→ **Exercise brief**
Look below for the line containing "can be written without"; from there through the line containing "so the exponent sum of $t'$ in every", both lines included, please set down each line exactly and nothing else.

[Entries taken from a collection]
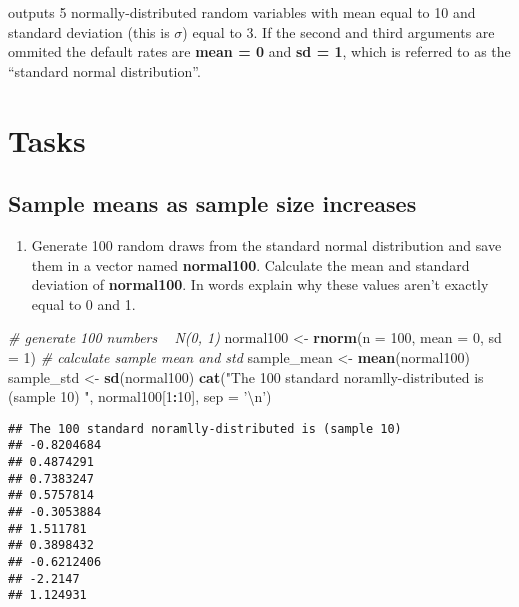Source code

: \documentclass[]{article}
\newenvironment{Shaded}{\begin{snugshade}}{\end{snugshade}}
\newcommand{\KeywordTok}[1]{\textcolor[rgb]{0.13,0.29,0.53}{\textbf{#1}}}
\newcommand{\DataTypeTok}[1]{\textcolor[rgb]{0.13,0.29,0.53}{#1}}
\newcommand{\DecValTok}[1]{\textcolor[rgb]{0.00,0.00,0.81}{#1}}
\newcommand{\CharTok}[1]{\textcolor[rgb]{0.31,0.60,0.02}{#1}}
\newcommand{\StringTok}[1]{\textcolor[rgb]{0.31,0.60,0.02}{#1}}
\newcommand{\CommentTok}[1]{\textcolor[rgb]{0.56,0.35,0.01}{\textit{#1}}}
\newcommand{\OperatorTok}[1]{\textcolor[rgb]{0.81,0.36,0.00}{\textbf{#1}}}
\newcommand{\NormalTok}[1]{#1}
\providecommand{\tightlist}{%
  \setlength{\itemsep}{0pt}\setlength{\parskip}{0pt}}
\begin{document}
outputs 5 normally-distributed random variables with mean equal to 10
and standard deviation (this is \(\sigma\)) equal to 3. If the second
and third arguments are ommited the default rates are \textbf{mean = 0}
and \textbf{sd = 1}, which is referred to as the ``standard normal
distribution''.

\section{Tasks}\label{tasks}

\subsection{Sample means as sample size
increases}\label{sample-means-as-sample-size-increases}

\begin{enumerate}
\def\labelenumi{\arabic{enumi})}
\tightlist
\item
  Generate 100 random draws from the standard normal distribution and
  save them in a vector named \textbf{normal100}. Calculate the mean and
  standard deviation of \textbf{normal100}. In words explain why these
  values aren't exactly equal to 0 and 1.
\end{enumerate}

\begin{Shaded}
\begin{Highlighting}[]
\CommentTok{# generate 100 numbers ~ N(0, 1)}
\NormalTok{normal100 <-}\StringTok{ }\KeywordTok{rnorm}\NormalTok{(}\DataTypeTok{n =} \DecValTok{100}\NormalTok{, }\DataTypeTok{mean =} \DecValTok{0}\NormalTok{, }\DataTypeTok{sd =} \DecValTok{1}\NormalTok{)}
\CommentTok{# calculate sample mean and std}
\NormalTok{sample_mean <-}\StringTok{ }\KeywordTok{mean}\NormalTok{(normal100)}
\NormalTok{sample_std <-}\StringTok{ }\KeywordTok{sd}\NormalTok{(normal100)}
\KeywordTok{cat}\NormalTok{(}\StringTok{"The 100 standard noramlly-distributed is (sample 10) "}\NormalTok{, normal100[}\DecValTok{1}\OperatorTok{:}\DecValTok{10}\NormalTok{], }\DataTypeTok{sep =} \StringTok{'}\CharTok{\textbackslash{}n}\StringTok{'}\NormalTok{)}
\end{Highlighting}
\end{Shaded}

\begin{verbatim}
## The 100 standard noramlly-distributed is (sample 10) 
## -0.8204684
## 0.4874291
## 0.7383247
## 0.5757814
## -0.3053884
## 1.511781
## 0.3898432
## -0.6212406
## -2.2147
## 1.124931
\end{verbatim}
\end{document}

---

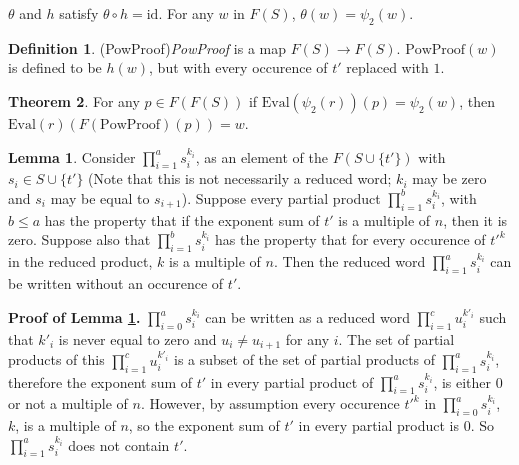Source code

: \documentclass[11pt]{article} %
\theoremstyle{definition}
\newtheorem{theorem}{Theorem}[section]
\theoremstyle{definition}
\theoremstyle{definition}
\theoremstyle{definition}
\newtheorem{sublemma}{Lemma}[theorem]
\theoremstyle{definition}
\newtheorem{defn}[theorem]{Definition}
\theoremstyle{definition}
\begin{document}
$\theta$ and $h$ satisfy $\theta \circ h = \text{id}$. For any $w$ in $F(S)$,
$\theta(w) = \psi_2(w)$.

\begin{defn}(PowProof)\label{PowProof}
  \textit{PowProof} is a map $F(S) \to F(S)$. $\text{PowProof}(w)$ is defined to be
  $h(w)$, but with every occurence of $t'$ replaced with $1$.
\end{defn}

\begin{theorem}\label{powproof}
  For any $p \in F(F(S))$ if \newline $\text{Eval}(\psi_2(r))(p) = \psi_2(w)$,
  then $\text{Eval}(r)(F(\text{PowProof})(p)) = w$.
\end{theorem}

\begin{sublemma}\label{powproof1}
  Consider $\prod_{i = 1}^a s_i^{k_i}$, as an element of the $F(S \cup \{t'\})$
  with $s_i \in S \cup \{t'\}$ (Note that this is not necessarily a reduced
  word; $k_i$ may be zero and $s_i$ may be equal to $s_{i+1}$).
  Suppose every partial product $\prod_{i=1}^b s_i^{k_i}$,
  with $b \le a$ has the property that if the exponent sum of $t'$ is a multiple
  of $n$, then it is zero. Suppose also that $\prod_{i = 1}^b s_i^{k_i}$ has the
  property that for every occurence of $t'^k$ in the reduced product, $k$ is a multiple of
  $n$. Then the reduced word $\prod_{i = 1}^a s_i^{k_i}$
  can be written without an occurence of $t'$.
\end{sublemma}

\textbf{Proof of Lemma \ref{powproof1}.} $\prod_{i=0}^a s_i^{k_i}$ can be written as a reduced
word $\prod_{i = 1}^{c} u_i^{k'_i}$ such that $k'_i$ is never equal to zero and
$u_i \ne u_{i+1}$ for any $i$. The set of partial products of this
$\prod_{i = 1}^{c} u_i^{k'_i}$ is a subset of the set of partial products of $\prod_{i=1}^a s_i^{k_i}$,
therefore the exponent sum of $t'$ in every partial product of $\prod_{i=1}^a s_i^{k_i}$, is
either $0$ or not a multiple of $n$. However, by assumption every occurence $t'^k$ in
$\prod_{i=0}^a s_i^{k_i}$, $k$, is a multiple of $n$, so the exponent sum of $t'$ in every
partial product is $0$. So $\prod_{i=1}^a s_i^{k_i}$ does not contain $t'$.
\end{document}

--

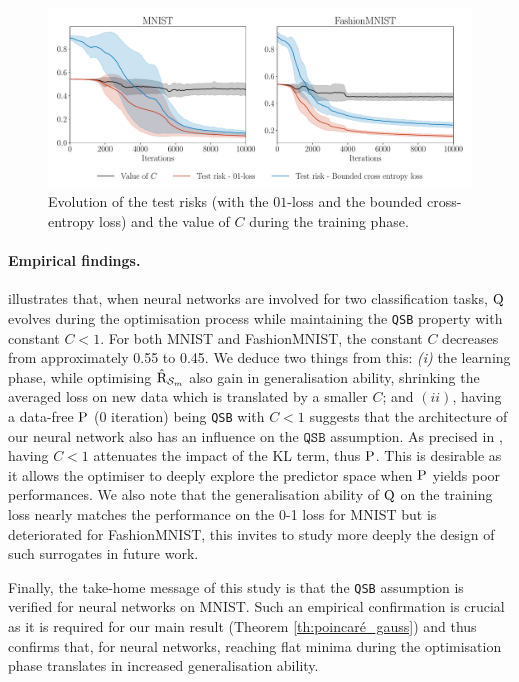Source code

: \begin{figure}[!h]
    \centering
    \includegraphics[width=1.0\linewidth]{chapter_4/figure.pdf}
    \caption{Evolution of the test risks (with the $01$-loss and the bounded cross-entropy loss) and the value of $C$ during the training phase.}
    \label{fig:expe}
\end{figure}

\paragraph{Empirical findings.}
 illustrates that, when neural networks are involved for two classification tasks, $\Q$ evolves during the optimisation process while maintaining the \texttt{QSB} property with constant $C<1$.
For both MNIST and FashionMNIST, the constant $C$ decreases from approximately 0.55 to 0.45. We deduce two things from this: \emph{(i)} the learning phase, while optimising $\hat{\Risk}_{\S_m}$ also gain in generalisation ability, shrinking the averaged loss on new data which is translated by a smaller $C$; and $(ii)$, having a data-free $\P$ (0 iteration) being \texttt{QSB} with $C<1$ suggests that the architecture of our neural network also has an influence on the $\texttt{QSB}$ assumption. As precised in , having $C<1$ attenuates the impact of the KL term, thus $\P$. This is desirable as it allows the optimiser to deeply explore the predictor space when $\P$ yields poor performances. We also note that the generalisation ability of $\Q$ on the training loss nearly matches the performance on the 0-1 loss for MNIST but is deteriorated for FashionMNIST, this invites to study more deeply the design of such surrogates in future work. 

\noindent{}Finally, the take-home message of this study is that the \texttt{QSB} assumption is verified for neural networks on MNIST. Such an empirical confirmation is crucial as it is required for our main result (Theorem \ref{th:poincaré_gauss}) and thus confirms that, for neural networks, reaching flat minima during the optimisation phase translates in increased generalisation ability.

→ **Written answer**
  can be written without an occurence of $t'$.
\end{sublemma}

\textbf{Proof of Lemma \ref{powproof1}.} $\prod_{i=0}^a s_i^{k_i}$ can be written as a reduced
word $\prod_{i = 1}^{c} u_i^{k'_i}$ such that $k'_i$ is never equal to zero and
$u_i \ne u_{i+1}$ for any $i$. The set of partial products of this
$\prod_{i = 1}^{c} u_i^{k'_i}$ is a subset of the set of partial products of $\prod_{i=1}^a s_i^{k_i}$,
therefore the exponent sum of $t'$ in every partial product of $\prod_{i=1}^a s_i^{k_i}$, is
either $0$ or not a multiple of $n$. However, by assumption every occurence $t'^k$ in
$\prod_{i=0}^a s_i^{k_i}$, $k$, is a multiple of $n$, so the exponent sum of $t'$ in every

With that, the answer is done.